In nature, predators hide next to bodies of water (watering holes), where prey gathers and wait for the opportunity to attack. Unfortunately, cybercriminals have found a way to emulate this predatory behaviour. They prey on unsuspecting victims browsing regularly visited websites. This is called a watering hole attack.
The concept of watering hole attacks is similar to phishing. What makes phishing different from watering hole attacks is that phishing attempts to persuade unsuspecting victims to click on malicious links or attachments. Phishing attempts could also have victims perform other actions with which they would divulge their private information.
Watering hole attacks, however, don’t need to lure victims in that way. In this type of attack, attackers have already positioned themselves in a particular space, using malware to infect a third-party service or a website that the victim already frequents. This tactic is often executed with the idea of infecting devices to gain access to sensitive computer systems and data theft, whether financial, personal, strategic or intellectual.
While Watering hole attacks are targeted, they have a broader scope than phishing attacks. They will catch more victims than those targeted. As a result, attackers will often combine watering hole attacks with spear-phishing campaigns. This way, they can send highly targeted and customized emails to the victim, prompting them to visit a website that seems harmless and familiar but is compromised.
Watering hole attacks usually target businesses and organizations through their employees, vendors and suppliers. Still, public websites that are popular in the victim’s industry can be effective as well. These include discussion boards, smaller news outlets, industry conferences, and more.
How does water holing work?
Attackers start with a victim(s). They then:
- Find websites that the victim(s) frequents.

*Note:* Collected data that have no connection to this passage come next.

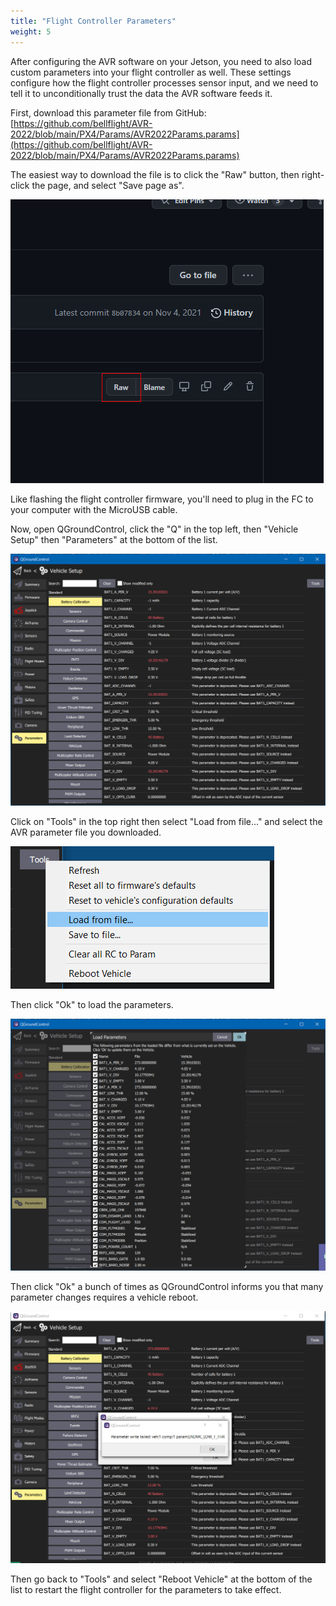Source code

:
 ```yaml
---
title: "Flight Controller Parameters"
weight: 5
---
```


After configuring the AVR software on your Jetson, you need to also load custom
parameters into your flight controller as well. These settings configure how the flight
controller processes sensor input, and we need to tell it to unconditionally trust the
data the AVR software feeds it.

First, download this parameter file from GitHub:
[https://github.com/bellflight/AVR-2022/blob/main/PX4/Params/AVR2022Params.params](https://github.com/bellflight/AVR-2022/blob/main/PX4/Params/AVR2022Params.params)

The easiest way to download the file is to click the "Raw" button, then right-click the
page, and select "Save page as".

![The location of the "Raw" button](2022-05-20-11-47-18.png)

Like flashing the flight controller firmware, you'll need to plug in the FC to your
computer with the MicroUSB cable.

Now, open QGroundControl, click the "Q" in the top left, then "Vehicle Setup" then
"Parameters" at the bottom of the list.

![](image.png)

Click on "Tools" in the top right then select "Load from file..." and select the AVR
parameter file you downloaded.

![](image1.png)

Then click "Ok" to load the parameters.

![](image2.png)

Then click "Ok" a bunch of times as QGroundControl informs you that many parameter
changes requires a vehicle reboot.

![](image3.png)

Then go back to "Tools" and select "Reboot Vehicle" at the bottom of the list to restart
the flight controller for the parameters to take effect.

- Compromise the websites.
- Wait for the victim(s) to enter.
- Inject malware to penetrate the network, and move laterally to other systems to achieve their objective.
Simple concept, right? Well, that is the simplified version of it. But how do cybercriminals know which websites are the right ones?
They can’t just go after the large, popular websites that are likely secure and hard to compromise. They instead find their way to the less secure and smaller websites but still relevant to their targets, such as blogs and smaller company websites. In doing this search for websites the victim frequents, attackers will leverage legitimate resources. These resources include regular search engines, social networks, and IoT search engines such as Shodan and more obscure ways of gaining intelligence.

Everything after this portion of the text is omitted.